You might want to change career, you might want to get married, you might want to move to Asia and start all over again. Whatever it is, the decision would have big influences on your life. After the plan is carried out, you might be thinking about how you never expected this to happen but is very grateful for it.
This is the moment that you found your passion, that you dropped everything seems dear to you to pursue what really matters. But there is a twist.
Firstly, it might be a delusion, especially when the card is reversed, and especially when you find your passion and purpose every week. This week it’s “I’m gonna be a Tarot reader and save everyone”, next week it’s “I’m gonna be an artist and draw beautiful pictures”, another week passes and you’re onto something else. Apparently all of them are just illusions.
Secondly, you don’t just embrace such a life-changing desire. There will be fear. There will be doubt. There will be procrastination. Just think about all these people stuck in a job they don’t like. The reason that they don’t do whatever they enjoy more is that they fear the unknown.
You will fear the unknown too when you feel “the calling”, and then you might be thinking about doing something for years without actually doing it. And you might still think that you’re waiting for the calling.

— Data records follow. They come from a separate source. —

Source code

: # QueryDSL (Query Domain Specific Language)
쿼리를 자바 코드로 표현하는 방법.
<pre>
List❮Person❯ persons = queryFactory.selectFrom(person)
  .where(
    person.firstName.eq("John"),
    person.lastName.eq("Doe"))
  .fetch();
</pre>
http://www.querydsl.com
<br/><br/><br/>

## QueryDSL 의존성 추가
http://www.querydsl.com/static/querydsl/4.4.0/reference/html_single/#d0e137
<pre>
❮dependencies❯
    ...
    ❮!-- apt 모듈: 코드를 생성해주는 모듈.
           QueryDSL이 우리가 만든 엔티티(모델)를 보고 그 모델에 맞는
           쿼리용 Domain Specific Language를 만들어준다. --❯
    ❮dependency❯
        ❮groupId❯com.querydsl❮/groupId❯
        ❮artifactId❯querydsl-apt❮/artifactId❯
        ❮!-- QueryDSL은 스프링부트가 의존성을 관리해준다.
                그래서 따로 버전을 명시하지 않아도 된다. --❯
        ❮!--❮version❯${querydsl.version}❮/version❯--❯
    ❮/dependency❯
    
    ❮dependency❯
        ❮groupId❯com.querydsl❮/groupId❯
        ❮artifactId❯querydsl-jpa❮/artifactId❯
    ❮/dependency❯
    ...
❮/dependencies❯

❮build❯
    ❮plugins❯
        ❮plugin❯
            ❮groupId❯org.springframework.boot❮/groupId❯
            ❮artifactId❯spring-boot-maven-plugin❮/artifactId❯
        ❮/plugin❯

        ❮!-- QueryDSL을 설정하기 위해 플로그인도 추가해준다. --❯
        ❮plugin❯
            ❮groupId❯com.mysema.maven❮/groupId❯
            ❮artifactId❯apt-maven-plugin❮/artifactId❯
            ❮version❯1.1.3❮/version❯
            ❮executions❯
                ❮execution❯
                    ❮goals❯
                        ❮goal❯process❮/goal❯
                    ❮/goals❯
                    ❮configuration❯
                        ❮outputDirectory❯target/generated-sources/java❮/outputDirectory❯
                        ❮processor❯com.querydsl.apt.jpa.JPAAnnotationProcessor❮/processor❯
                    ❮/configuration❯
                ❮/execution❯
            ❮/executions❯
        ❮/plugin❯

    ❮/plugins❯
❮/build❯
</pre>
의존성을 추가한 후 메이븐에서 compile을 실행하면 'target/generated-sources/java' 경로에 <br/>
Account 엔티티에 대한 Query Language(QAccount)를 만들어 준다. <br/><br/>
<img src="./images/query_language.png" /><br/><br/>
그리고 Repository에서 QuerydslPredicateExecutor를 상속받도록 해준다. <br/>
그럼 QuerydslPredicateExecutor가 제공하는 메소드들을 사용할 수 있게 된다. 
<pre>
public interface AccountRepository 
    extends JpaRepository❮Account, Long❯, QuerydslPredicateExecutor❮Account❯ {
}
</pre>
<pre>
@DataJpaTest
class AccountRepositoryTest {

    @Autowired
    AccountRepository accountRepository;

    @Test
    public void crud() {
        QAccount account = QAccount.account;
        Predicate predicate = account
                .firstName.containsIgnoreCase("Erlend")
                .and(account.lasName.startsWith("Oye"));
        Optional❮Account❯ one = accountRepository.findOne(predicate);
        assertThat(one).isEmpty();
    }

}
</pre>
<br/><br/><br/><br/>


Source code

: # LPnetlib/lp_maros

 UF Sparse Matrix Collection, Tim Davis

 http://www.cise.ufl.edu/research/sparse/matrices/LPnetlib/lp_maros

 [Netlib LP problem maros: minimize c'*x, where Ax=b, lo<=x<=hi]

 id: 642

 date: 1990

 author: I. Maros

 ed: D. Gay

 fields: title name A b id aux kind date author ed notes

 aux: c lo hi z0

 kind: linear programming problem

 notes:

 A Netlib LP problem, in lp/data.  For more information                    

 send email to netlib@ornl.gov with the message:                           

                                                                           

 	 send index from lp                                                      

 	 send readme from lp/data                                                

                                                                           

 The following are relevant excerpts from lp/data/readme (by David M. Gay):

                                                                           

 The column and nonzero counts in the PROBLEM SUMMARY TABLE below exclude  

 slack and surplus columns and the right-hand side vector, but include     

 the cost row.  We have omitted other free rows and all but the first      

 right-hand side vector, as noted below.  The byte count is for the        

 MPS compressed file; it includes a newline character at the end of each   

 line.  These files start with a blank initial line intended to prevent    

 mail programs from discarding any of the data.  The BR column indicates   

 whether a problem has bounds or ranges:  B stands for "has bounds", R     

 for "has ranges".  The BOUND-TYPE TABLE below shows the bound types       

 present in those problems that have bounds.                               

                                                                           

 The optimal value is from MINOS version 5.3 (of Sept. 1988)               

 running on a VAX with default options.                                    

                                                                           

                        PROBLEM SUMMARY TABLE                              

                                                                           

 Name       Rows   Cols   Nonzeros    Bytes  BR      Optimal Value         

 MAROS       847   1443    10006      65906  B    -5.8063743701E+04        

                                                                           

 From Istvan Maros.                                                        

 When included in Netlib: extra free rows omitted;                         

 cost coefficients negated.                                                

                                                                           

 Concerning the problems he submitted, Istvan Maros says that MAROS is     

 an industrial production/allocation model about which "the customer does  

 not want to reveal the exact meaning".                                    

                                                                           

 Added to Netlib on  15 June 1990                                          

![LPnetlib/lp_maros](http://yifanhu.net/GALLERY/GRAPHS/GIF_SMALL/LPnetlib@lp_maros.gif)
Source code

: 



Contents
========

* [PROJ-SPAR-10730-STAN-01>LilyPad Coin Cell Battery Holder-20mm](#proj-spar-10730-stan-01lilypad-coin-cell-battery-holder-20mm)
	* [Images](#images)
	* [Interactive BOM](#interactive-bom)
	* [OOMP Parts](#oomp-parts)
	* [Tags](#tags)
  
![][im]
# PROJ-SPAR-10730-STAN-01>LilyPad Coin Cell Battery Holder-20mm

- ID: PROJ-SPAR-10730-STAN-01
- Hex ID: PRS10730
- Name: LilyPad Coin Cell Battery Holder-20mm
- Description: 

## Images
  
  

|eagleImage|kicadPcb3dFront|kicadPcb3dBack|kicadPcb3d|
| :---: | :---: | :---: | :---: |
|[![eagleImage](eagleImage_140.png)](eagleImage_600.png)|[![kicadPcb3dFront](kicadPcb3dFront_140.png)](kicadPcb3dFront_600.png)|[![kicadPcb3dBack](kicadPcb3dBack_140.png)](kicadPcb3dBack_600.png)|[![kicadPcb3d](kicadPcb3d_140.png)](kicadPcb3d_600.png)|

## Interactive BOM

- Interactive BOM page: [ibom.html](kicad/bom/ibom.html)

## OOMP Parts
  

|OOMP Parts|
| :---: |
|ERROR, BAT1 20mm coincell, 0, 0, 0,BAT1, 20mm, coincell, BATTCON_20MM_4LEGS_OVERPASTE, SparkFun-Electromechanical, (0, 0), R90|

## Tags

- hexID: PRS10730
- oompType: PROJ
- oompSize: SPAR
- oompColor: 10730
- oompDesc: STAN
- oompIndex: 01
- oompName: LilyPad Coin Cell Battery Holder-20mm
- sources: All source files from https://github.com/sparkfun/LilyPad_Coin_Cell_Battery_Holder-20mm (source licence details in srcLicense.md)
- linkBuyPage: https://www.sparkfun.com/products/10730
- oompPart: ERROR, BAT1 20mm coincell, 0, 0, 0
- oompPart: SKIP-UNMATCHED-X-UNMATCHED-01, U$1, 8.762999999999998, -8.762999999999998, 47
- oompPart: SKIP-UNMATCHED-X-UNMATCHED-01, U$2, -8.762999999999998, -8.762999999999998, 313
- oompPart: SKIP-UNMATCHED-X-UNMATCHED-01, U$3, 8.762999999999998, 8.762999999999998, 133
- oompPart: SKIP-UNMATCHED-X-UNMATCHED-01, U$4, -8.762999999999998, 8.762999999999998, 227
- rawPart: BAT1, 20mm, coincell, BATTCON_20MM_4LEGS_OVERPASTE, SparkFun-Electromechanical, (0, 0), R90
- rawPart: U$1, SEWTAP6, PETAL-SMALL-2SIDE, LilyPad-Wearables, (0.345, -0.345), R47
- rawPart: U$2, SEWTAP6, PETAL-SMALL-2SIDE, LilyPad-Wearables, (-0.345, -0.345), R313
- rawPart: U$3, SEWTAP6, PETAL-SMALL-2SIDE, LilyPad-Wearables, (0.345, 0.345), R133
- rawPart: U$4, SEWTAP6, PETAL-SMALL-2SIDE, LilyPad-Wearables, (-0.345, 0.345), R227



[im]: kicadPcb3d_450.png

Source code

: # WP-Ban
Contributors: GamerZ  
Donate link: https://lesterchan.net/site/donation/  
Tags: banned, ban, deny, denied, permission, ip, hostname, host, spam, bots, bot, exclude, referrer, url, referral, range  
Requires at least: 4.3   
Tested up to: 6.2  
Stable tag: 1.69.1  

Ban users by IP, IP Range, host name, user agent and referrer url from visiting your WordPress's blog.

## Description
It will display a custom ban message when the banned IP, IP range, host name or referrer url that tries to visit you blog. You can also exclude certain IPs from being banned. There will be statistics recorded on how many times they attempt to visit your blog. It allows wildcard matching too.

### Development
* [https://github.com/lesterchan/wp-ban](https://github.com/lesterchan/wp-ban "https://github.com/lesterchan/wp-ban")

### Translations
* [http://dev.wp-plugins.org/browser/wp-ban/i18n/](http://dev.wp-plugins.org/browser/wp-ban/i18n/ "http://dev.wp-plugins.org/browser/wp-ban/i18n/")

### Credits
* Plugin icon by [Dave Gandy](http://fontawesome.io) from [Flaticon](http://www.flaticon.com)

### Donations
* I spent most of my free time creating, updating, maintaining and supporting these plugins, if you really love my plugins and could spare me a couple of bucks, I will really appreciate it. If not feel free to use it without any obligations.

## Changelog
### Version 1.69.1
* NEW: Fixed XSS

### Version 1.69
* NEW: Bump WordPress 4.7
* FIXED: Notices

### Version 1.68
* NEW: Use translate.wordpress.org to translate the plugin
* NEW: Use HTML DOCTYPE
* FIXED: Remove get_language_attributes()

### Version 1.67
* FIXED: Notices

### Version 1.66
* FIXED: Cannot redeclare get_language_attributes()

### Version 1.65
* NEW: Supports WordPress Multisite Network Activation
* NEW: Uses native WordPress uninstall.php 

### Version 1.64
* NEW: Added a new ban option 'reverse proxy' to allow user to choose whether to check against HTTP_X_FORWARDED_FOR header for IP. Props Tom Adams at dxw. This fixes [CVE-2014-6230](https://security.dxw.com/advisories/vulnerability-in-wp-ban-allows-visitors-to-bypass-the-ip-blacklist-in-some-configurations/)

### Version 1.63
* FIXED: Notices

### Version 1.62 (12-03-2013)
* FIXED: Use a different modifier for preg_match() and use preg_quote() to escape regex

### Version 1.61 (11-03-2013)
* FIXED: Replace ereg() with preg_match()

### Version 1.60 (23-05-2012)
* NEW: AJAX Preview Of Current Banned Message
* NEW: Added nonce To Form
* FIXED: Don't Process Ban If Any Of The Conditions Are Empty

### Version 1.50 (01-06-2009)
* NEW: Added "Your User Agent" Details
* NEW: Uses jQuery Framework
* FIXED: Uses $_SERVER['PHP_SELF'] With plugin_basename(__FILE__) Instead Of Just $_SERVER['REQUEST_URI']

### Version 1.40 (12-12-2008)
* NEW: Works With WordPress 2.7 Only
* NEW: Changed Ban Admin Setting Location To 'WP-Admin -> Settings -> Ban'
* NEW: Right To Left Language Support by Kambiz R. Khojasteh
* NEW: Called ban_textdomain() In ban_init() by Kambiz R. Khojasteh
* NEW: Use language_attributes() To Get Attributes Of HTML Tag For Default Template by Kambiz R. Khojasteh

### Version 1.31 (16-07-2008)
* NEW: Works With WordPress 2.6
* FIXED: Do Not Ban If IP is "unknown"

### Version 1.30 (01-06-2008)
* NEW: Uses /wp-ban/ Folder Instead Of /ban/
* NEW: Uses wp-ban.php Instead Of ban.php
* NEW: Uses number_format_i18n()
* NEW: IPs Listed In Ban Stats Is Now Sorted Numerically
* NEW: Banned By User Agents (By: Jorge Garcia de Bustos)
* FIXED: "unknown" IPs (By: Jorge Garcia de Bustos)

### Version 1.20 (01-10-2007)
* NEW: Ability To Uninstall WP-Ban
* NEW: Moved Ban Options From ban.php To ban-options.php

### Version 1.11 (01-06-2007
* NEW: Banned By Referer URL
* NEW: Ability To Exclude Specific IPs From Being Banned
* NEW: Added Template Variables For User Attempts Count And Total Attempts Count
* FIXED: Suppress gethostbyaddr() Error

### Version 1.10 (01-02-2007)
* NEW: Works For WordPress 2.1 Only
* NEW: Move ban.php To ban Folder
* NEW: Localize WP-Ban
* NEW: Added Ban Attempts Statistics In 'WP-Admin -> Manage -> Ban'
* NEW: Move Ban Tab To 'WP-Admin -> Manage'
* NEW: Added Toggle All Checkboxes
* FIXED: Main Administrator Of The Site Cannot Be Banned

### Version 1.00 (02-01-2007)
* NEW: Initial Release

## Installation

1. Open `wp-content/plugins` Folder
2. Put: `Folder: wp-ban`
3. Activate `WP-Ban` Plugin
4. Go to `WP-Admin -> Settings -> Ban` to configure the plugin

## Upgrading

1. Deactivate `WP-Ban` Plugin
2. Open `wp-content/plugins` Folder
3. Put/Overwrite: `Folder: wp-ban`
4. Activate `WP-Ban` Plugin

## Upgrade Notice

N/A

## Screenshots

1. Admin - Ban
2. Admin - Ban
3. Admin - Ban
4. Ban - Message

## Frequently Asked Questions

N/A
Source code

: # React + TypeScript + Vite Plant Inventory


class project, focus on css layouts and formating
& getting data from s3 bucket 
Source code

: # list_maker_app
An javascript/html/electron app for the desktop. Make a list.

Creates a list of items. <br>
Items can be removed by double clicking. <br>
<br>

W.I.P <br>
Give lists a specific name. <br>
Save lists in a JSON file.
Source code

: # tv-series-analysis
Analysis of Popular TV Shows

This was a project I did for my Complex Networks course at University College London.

Sometimes judgement is about how it’s time to let go of something. A relationship, a career, or a hobby. You will often see people deny their desire to let go. It happens a lot in relationships. Someone could be feeling dissatisfied, unhappy, and hearing the “calling” to end it, while still believing that she wants to stay in this relationship. Oftentimes she will be convinced that she is in a battle with fate or the Gods or other people, and has to fight to secure her love. But she is just fighting her own desire to leave what makes her unhappy. Often she will also blame her partner for “wanting to leave her”, or “not love her”, and cause a lot of drama. Of course she will deny that she wants to end the relationship. Stronger the denial, stronger the urge to leave, and the relationship usually suffers.